Comparative proteomic analysis of two rice cultivars (Oryza sativa L.) contrasting in brown planthopper (BPH) stress resistance

Abstract

The brown planthopper (BPH) is a pest which destroys rice paddy fields. To determine the molecular mechanism of the resistance of rice plants to BPH, the proteomic profiles of two contrasting rice cultivars, TN1 (susceptible) and PTB33 (resistant), were compared. This information was then used to investigate protein expression during BPH feeding. Rice seedlings were inoculated with BPH nymphs to screen for resistance behavior among five selected cultivars.
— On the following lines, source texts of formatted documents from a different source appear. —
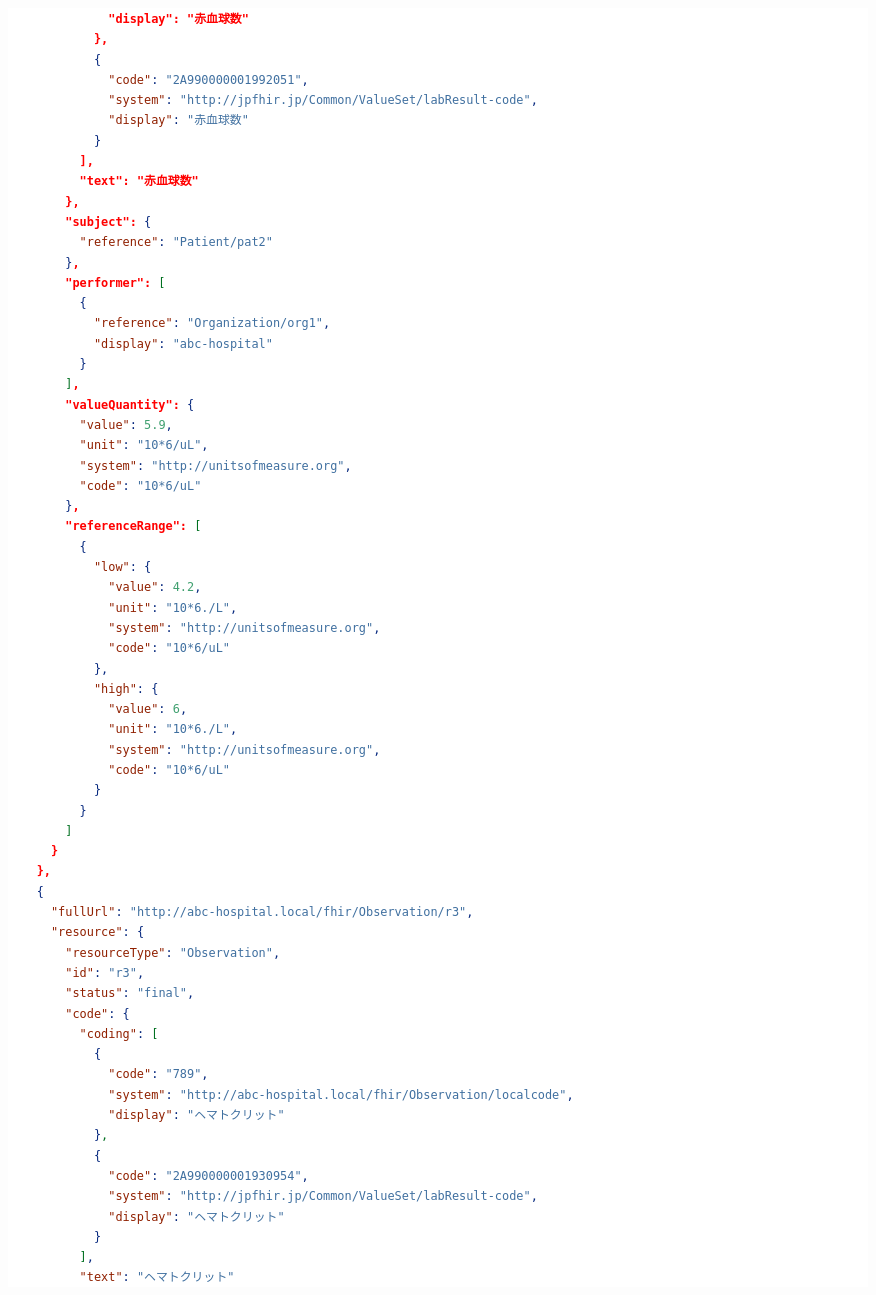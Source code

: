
 ```json
              "display": "赤血球数"
            },
            {
              "code": "2A990000001992051",
              "system": "http://jpfhir.jp/Common/ValueSet/labResult-code",
              "display": "赤血球数"
            }
          ],
          "text": "赤血球数"
        },
        "subject": {
          "reference": "Patient/pat2"
        },
        "performer": [
          {
            "reference": "Organization/org1",
            "display": "abc-hospital"
          }
        ],
        "valueQuantity": {
          "value": 5.9,
          "unit": "10*6/uL",
          "system": "http://unitsofmeasure.org",
          "code": "10*6/uL"
        },
        "referenceRange": [
          {
            "low": {
              "value": 4.2,
              "unit": "10*6./L",
              "system": "http://unitsofmeasure.org",
              "code": "10*6/uL"
            },
            "high": {
              "value": 6,
              "unit": "10*6./L",
              "system": "http://unitsofmeasure.org",
              "code": "10*6/uL"
            }
          }
        ]
      }
    },
    {
      "fullUrl": "http://abc-hospital.local/fhir/Observation/r3",
      "resource": {
        "resourceType": "Observation",
        "id": "r3",
        "status": "final",
        "code": {
          "coding": [
            {
              "code": "789",
              "system": "http://abc-hospital.local/fhir/Observation/localcode",
              "display": "ヘマトクリット"
            },
            {
              "code": "2A990000001930954",
              "system": "http://jpfhir.jp/Common/ValueSet/labResult-code",
              "display": "ヘマトクリット"
            }
          ],
          "text": "ヘマトクリット"
```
Following inoculation, small BPHs were introduced to the rice seedlings at a ratio of 8:1 (BPH: rice seedling) and the hopperburn symptom on each cultivar was measured over the fourteen day period of observation. The samples demonstrating the highest resistance to BPH (PTB33) and susceptibility (TN1) were then chosen for protein extraction and comparison. An observed total of nineteen protein spots demonstrated significant differences between the two cultivars, with a two-dimensional electrophoresis (2-DE) and mass spectrometry (LC-MS/MS) approach adopted to identify the results of the experiment. The protein spots were then categorized into different groups according to the presence of a carbohydrate metabolism, antioxidants, protein synthesis, ATP synthesis, photosynthesis and stress response proteins. 2-Cys peroxiredoxin BAS1 (2-CysPrx-BAS1), putative inorganic pyrophosphatase (IPPase) and eukaryotic elongation factor 1 (EF-1) were reported to be 2.09, 2.25 and 2.22-fold up-regulated in resistant cultivar, respectively. It has also been shown that fructokinase (FK) and phosphoglyceratemutase (PGmutase) were only found using CBB staining in resistant cultivar, but not in susceptible cultivar. The protein up-regulation observed in the resistant cultivar might promote glycolysis and lignin biosynthesis via the phenylpropanoid pathway, which offers such plants protection against BPH infestation.